◆ **Work request**
Which lines in the data below contain the word "ccffcc"? Return each of them.

◆ **Given records**
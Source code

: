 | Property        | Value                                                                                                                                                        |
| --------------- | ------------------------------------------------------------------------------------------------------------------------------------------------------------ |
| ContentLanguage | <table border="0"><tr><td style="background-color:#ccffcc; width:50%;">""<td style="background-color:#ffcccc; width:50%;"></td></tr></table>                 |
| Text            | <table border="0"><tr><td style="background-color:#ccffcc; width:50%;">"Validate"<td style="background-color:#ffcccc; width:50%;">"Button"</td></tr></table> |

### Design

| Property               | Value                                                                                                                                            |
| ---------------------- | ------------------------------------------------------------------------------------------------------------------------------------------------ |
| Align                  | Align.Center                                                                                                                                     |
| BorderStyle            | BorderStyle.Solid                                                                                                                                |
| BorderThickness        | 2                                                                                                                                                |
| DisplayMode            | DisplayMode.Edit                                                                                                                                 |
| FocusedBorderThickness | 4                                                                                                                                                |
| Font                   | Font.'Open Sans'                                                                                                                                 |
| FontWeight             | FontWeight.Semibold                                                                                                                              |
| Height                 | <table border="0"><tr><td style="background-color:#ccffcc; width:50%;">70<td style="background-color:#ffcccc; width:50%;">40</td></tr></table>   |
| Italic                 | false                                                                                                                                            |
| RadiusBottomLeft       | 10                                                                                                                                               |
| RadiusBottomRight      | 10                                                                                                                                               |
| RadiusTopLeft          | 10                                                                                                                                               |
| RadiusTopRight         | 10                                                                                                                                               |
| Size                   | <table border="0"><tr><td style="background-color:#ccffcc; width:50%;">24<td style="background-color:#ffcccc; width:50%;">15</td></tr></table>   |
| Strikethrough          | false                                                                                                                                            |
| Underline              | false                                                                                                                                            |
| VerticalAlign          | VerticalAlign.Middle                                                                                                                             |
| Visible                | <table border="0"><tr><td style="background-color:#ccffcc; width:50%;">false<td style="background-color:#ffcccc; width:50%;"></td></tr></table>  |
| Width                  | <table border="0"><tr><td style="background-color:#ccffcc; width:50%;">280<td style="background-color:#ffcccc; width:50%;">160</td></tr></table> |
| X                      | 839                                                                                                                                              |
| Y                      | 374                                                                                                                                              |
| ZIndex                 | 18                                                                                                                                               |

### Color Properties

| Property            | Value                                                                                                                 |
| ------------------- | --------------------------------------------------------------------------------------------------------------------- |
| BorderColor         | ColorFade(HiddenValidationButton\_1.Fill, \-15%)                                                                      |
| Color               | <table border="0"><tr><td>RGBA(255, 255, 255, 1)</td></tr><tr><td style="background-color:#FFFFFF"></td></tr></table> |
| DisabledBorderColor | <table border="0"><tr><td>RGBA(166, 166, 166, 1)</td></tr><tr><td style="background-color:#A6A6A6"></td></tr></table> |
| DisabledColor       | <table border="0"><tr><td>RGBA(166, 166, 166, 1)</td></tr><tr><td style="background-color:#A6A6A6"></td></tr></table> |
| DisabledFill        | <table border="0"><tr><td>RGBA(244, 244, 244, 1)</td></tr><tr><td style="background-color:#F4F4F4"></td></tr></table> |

◆ **Result**
| ContentLanguage | <table border="0"><tr><td style="background-color:#ccffcc; width:50%;">""<td style="background-color:#ffcccc; width:50%;"></td></tr></table>                 |
| Text            | <table border="0"><tr><td style="background-color:#ccffcc; width:50%;">"Validate"<td style="background-color:#ffcccc; width:50%;">"Button"</td></tr></table> |
| Height                 | <table border="0"><tr><td style="background-color:#ccffcc; width:50%;">70<td style="background-color:#ffcccc; width:50%;">40</td></tr></table>   |
| Size                   | <table border="0"><tr><td style="background-color:#ccffcc; width:50%;">24<td style="background-color:#ffcccc; width:50%;">15</td></tr></table>   |
| Visible                | <table border="0"><tr><td style="background-color:#ccffcc; width:50%;">false<td style="background-color:#ffcccc; width:50%;"></td></tr></table>  |
| Width                  | <table border="0"><tr><td style="background-color:#ccffcc; width:50%;">280<td style="background-color:#ffcccc; width:50%;">160</td></tr></table> |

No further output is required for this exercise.